(DATA RECORDS)

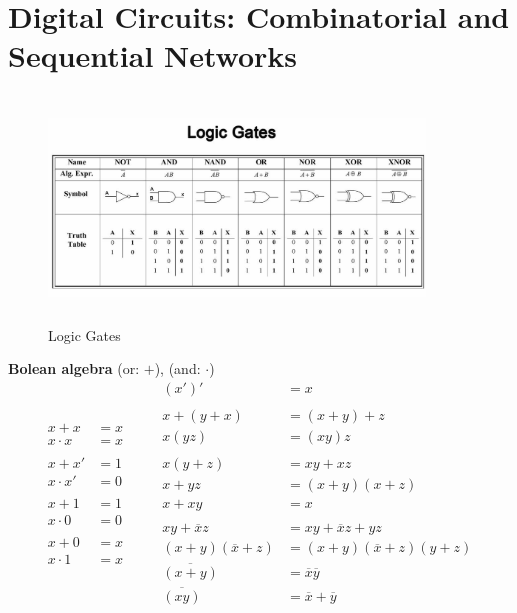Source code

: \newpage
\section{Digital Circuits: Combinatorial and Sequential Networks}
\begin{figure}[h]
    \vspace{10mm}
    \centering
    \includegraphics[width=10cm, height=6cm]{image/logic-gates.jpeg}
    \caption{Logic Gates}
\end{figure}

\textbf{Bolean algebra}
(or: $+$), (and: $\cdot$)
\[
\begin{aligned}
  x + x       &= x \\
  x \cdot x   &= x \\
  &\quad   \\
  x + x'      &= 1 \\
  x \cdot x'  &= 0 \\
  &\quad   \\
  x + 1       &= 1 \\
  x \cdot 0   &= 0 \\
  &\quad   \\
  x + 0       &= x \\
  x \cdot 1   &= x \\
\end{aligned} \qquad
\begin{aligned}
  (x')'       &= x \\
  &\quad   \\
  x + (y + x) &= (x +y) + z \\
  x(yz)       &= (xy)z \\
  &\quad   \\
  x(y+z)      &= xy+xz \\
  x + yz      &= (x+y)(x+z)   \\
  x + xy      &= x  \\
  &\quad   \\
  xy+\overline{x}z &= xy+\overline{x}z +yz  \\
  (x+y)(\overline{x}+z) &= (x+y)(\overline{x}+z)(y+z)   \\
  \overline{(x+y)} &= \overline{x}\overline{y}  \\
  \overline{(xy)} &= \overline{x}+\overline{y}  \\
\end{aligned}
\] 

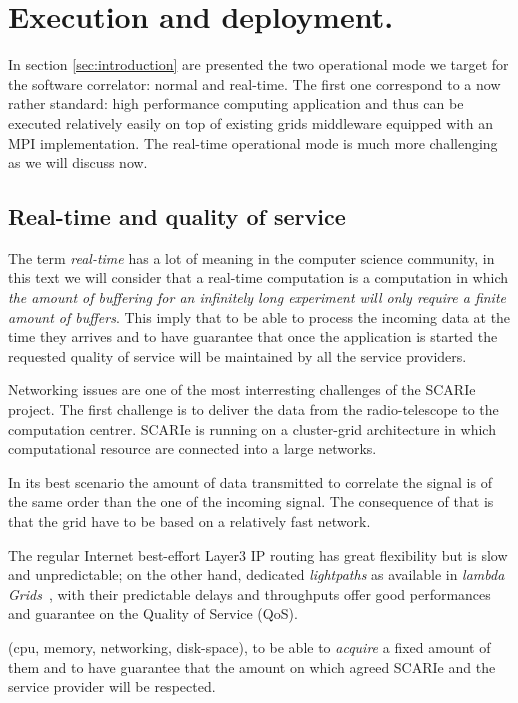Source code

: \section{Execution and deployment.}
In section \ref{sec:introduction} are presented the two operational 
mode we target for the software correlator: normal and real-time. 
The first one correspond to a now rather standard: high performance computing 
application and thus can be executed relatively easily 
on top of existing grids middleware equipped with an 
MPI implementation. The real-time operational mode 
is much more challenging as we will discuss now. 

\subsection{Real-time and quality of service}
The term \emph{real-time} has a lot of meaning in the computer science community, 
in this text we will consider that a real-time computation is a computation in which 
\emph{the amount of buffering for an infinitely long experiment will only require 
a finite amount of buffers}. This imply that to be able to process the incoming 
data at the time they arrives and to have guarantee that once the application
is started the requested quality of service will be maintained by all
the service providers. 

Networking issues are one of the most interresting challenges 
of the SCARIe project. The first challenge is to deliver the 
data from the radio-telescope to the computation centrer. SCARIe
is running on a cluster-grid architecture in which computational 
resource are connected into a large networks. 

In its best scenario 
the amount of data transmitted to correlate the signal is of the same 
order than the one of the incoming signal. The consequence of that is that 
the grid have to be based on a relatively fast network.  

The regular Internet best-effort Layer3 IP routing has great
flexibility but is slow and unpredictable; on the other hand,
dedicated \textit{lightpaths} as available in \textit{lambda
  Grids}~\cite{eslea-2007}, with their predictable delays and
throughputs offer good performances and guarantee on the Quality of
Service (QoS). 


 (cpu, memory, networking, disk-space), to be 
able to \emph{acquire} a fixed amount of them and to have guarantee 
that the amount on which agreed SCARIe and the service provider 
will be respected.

(End DATA RECORDS)
(DATA RECORDS)

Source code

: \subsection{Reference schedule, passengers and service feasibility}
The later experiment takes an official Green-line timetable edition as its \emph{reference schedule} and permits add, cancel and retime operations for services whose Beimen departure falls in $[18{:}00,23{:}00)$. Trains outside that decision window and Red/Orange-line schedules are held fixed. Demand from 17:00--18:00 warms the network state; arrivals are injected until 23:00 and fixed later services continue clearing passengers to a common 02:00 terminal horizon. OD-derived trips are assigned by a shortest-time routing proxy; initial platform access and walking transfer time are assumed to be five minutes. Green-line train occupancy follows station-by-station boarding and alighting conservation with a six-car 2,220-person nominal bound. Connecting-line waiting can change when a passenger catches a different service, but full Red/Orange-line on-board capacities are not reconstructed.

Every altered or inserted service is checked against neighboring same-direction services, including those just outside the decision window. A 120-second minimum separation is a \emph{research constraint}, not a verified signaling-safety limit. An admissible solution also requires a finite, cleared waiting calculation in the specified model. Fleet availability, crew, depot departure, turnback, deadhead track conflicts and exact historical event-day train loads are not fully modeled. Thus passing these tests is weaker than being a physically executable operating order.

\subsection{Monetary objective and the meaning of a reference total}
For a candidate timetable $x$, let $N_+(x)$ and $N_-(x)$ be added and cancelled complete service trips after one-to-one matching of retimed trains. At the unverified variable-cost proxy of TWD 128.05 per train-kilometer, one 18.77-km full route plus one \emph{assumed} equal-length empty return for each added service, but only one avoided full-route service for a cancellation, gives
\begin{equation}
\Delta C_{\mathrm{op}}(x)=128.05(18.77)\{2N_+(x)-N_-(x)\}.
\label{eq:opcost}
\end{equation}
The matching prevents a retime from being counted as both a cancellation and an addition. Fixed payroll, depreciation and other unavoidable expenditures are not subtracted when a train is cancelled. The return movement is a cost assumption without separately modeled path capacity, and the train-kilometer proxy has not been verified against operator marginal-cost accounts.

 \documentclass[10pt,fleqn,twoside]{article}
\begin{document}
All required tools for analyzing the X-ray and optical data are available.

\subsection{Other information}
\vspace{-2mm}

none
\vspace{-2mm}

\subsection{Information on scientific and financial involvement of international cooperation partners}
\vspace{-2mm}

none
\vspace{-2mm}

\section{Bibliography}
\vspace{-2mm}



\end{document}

(End DATA RECORDS)
(DATA RECORDS)

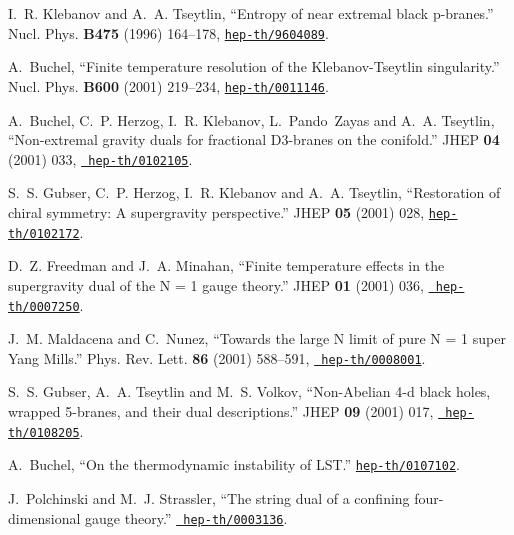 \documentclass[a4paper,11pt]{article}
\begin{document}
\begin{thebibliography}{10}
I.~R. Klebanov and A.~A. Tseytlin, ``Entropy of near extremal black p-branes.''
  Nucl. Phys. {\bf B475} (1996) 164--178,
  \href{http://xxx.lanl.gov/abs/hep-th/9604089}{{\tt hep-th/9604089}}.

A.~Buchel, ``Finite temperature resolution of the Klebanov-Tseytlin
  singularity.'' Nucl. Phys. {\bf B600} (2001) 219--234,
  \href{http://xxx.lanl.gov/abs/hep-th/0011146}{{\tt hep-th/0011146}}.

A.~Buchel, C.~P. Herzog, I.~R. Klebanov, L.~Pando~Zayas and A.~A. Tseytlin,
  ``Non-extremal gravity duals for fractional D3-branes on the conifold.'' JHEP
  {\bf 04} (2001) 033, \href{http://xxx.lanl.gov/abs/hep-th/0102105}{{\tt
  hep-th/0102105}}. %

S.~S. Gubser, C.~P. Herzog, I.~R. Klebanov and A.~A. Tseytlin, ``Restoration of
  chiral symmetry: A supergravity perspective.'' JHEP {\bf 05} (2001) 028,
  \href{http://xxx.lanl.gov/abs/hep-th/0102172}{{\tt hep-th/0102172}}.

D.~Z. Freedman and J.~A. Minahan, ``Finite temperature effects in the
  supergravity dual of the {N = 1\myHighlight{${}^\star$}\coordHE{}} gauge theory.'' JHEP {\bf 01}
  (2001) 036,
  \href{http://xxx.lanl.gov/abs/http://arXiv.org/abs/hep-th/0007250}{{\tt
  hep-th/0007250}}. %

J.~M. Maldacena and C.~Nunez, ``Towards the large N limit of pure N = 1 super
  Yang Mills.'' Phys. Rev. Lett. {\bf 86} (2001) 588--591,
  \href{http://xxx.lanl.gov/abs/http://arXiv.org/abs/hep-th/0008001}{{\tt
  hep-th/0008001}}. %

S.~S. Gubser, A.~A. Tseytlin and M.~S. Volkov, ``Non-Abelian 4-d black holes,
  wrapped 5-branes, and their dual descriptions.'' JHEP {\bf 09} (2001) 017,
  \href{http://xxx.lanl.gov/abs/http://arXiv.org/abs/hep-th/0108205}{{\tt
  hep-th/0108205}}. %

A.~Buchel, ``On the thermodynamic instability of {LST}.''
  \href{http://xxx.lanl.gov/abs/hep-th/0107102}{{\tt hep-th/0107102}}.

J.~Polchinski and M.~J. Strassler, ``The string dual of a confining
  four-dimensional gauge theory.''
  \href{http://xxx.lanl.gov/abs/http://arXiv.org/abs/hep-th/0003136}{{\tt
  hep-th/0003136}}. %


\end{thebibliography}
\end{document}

(End DATA RECORDS)

**EXERCISE GOAL**: The required answer is the run of lines above, starting at the line with "application and thus" and ending at the line with "is much more", reproduced exactly with both ends.

**SOLUTION TO THIS EXERCISE**:
application and thus can be executed relatively easily 
on top of existing grids middleware equipped with an 
MPI implementation. The real-time operational mode 
is much more challenging as we will discuss now. 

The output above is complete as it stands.